4. The gravest risk to the value of the rupee is from CPI inflation which remains elevated at close to double digits, despite the anticipated disinflation in vegetable and fruit prices. Moreover, inflation excluding food and fuel has also been high, especially in respect of services, indicative of wage pressures and other second round effects. Elevated levels of inflation erode household budgets and constrict the purchasing power of consumers. This, in turn, discourages investment and weakens growth. High inflation weakens the rupee. Inflation is also a tax that is grossly inequitable, falling hardest on the very poor. It is only by bringing down inflation to a low and stable level that monetary policy can contribute to reviving consumption and investment in a sustainable way. The so-called trade-off between inflation and growth is a false trade-off in the long run.
5. It is possible to bring inflation under control without a substantial sacrifice of short term growth, provided we do what is necessary, and are patient. In the Mid-Quarter Review on December 18, 2013, the policy decision was to wait for more data, and we offered guidance on what we would do contingent on the data. Although headline inflation has fallen significantly with the substantial fall in vegetable prices, CPI inflation excluding food and fuel has remained flat and WPI inflation excluding food and fuel has risen. Given these data, the increase in the policy rate undertaken today is consistent with the guidance given in the Mid-Quarter Review. Moreover, the Dr. Urjit Patel Committee has indicated a "glide path" for disinflation that sets an objective of below 8 per cent CPI inflation by January 2015 and below 6 per cent CPI inflation by January 2016. The Reserve Bank's baseline projections set out in the accompanying Review of Macroeconomic and Monetary Developments for Q3 of 2013-14 indicate that over the ensuing 12-month horizon, and with an unchanged policy stance, there are upside risks to the central forecast of 8 per cent. Accordingly, an increase in the policy rate by 25 basis points is needed to set the economy securely on the recommended disinflationary path.
6. If the disinflationary process evolves according to this baseline projection, further policy tightening in the near term is not anticipated at this juncture. In fact, if inflation eases at a pace that is faster than we currently anticipate, and that reduction is expected to be sustained, the Reserve Bank will have room to become more accommodative.
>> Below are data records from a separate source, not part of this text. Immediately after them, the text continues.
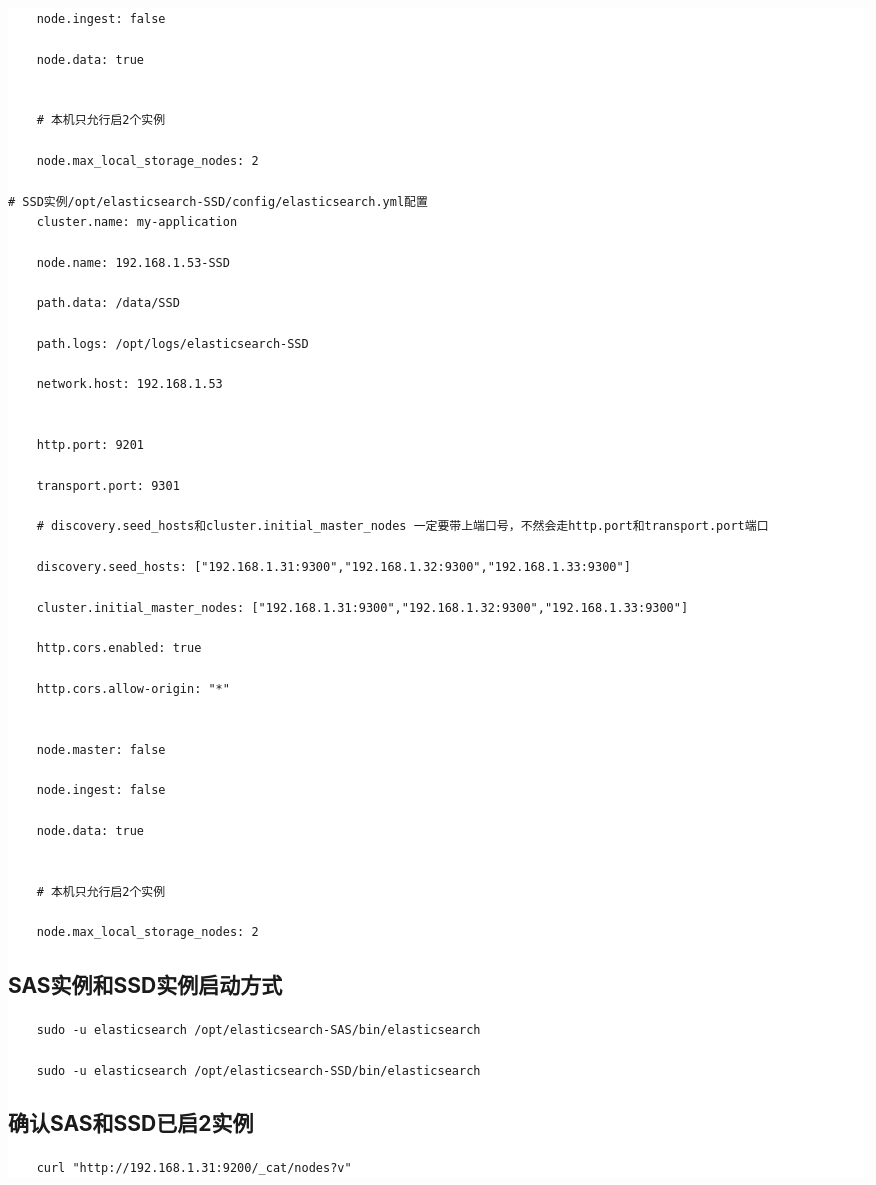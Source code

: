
 ```
    node.ingest: false

    node.data: true


    # 本机只允行启2个实例

    node.max_local_storage_nodes: 2

# SSD实例/opt/elasticsearch-SSD/config/elasticsearch.yml配置
    cluster.name: my-application

    node.name: 192.168.1.53-SSD

    path.data: /data/SSD

    path.logs: /opt/logs/elasticsearch-SSD

    network.host: 192.168.1.53


    http.port: 9201

    transport.port: 9301

    # discovery.seed_hosts和cluster.initial_master_nodes 一定要带上端口号，不然会走http.port和transport.port端口

    discovery.seed_hosts: ["192.168.1.31:9300","192.168.1.32:9300","192.168.1.33:9300"]

    cluster.initial_master_nodes: ["192.168.1.31:9300","192.168.1.32:9300","192.168.1.33:9300"]

    http.cors.enabled: true

    http.cors.allow-origin: "*"


    node.master: false

    node.ingest: false

    node.data: true


    # 本机只允行启2个实例

    node.max_local_storage_nodes: 2
```
## SAS实例和SSD实例启动方式
```
    sudo -u elasticsearch /opt/elasticsearch-SAS/bin/elasticsearch

    sudo -u elasticsearch /opt/elasticsearch-SSD/bin/elasticsearch
```
## 确认SAS和SSD已启2实例
```
    curl "http://192.168.1.31:9200/_cat/nodes?v"
```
7. Of course, the Reserve Bank is fostering growth through steady reforms. For example, last week, cash settled interest rate futures started trading on various exchanges. The enhanced framework for resolution of distressed assets will be operational by April 1. The recommendations of the Dr. Nachiket Mor Committee on financial inclusion are being examined carefully as are the recommendations of the Dr. Urjit Patel Committee on the monetary policy framework.
On behalf of the Reserve Bank, I wish you all a very happy new year.